YOUR TASK>
Would you please copy each line below that includes the string "Geometry"?

TASK DATA>

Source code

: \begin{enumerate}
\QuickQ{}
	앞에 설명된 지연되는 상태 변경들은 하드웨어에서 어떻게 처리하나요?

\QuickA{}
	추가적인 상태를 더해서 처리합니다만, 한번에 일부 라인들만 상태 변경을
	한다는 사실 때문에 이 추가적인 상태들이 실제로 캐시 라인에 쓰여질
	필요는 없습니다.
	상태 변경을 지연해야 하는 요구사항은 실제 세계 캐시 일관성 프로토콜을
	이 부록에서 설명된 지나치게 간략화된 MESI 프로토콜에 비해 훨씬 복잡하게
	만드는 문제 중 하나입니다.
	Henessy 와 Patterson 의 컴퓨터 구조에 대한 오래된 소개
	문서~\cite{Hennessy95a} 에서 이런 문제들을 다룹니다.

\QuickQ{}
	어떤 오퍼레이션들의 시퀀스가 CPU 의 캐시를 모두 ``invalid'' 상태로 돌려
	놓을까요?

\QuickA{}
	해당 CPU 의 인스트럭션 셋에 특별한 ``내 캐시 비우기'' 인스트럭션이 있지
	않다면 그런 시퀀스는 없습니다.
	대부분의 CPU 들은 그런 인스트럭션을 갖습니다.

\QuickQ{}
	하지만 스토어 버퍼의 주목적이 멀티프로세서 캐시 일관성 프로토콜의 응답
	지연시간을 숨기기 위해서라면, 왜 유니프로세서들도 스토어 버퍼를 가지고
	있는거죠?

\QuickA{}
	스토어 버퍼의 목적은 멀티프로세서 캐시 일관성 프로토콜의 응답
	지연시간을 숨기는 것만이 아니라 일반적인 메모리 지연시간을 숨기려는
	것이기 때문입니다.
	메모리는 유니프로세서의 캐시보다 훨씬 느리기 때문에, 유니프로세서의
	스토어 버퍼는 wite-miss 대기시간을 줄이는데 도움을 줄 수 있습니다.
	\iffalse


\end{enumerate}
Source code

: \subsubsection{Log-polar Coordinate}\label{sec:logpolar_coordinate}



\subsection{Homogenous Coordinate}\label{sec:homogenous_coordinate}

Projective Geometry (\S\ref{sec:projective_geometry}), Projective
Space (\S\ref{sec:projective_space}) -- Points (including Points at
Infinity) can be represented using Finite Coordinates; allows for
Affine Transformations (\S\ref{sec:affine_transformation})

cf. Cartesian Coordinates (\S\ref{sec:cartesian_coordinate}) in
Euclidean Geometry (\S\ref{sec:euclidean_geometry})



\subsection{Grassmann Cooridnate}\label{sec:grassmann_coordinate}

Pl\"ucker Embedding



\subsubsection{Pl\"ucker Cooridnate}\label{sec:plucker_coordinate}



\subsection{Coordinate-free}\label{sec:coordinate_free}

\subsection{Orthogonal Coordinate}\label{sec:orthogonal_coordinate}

WORKED SOLUTION>
Projective Geometry (\S\ref{sec:projective_geometry}), Projective
Euclidean Geometry (\S\ref{sec:euclidean_geometry})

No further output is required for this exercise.